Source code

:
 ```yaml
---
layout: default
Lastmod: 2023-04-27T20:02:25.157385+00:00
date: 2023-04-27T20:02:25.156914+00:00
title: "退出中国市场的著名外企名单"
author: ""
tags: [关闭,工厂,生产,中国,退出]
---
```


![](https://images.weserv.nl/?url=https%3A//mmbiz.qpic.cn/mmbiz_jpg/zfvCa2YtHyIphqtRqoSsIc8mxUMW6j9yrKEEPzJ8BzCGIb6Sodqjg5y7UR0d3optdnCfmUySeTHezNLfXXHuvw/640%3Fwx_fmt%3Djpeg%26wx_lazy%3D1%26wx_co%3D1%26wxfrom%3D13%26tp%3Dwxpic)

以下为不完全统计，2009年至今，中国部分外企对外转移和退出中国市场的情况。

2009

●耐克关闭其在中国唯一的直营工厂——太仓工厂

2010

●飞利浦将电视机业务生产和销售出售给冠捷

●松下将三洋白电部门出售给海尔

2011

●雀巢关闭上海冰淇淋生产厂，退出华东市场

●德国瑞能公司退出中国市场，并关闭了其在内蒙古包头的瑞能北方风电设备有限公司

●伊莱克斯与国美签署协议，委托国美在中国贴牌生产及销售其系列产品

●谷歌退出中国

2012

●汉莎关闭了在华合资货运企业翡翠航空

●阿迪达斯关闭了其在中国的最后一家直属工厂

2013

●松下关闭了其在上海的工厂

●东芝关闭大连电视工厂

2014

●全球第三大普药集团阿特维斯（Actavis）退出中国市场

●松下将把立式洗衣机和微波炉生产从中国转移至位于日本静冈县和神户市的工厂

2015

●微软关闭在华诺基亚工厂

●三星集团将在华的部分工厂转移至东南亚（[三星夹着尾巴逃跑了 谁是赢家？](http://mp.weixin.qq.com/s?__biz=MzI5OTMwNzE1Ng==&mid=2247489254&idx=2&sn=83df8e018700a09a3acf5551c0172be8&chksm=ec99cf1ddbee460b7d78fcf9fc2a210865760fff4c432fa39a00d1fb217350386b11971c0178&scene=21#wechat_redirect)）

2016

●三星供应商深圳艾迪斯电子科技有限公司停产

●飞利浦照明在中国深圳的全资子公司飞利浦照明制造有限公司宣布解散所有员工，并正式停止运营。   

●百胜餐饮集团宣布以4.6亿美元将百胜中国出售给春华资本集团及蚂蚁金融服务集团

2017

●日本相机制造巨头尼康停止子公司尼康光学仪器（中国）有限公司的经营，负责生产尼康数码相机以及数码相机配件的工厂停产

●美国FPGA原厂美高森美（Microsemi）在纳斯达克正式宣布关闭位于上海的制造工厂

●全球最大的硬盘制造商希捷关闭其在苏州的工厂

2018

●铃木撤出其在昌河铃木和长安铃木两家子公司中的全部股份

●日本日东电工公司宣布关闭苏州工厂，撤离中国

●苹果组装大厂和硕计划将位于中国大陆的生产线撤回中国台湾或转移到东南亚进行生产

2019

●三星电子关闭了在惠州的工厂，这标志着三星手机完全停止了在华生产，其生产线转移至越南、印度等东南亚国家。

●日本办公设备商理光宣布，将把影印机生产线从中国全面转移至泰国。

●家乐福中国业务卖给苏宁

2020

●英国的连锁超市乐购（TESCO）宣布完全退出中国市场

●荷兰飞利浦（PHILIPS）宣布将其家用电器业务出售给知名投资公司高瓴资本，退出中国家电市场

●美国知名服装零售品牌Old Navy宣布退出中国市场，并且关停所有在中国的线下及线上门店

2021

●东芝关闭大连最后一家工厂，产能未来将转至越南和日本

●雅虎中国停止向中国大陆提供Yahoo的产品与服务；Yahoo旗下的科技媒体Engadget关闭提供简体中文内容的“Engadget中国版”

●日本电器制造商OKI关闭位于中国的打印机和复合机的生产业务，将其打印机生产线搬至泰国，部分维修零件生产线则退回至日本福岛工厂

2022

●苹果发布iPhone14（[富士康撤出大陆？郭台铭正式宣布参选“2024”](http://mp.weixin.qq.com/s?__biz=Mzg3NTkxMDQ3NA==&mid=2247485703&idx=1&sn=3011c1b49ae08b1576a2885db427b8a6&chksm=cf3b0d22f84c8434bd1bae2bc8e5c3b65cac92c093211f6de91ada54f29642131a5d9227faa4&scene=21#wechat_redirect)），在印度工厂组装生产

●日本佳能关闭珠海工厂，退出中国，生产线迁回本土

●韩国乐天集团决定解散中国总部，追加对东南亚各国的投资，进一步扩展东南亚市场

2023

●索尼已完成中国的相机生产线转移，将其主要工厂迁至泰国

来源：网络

==

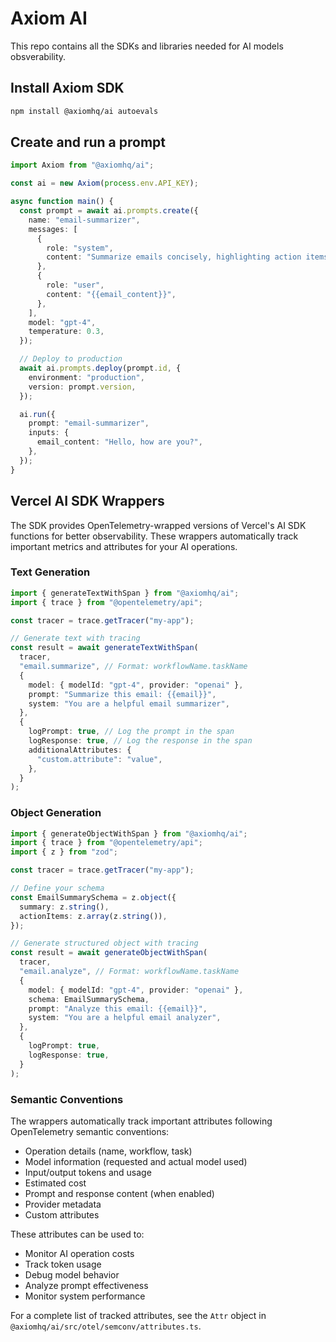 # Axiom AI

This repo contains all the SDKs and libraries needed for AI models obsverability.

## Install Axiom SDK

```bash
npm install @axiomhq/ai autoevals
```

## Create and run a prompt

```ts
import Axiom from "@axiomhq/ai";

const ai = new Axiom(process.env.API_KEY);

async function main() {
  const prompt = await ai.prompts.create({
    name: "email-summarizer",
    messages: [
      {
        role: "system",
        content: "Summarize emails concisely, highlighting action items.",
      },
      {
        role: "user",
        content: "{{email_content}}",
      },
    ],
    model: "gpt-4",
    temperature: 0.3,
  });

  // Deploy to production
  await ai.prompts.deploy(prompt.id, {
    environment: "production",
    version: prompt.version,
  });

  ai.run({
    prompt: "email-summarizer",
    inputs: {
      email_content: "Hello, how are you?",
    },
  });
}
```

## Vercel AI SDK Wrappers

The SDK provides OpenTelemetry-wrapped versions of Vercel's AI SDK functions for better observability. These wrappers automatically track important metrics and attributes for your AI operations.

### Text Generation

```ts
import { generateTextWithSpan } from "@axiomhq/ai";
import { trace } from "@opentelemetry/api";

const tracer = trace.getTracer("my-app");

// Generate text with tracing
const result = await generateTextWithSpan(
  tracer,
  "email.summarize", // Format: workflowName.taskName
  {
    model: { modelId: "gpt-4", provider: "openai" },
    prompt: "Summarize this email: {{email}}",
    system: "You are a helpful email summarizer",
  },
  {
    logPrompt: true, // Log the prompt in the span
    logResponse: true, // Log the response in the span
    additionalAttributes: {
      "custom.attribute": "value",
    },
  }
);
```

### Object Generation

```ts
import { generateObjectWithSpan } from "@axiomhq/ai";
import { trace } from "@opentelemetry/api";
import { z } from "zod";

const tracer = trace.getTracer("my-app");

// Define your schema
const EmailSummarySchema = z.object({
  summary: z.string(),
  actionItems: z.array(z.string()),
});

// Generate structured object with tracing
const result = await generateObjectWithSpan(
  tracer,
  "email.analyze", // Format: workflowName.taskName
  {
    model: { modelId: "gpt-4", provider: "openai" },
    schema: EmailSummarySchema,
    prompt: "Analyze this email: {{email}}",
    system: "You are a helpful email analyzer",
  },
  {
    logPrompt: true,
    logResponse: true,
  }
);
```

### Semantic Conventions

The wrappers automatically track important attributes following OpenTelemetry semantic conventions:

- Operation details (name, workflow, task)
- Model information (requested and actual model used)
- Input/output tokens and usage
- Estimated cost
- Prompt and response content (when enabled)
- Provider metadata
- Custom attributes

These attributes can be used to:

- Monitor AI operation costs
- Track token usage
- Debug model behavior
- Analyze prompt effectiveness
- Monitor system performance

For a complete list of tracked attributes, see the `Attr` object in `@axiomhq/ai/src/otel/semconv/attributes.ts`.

Assigned task:
Display every line of the listing that contains the string "These".

Written response:
The SDK provides OpenTelemetry-wrapped versions of Vercel's AI SDK functions for better observability. These wrappers automatically track important metrics and attributes for your AI operations.
These attributes can be used to:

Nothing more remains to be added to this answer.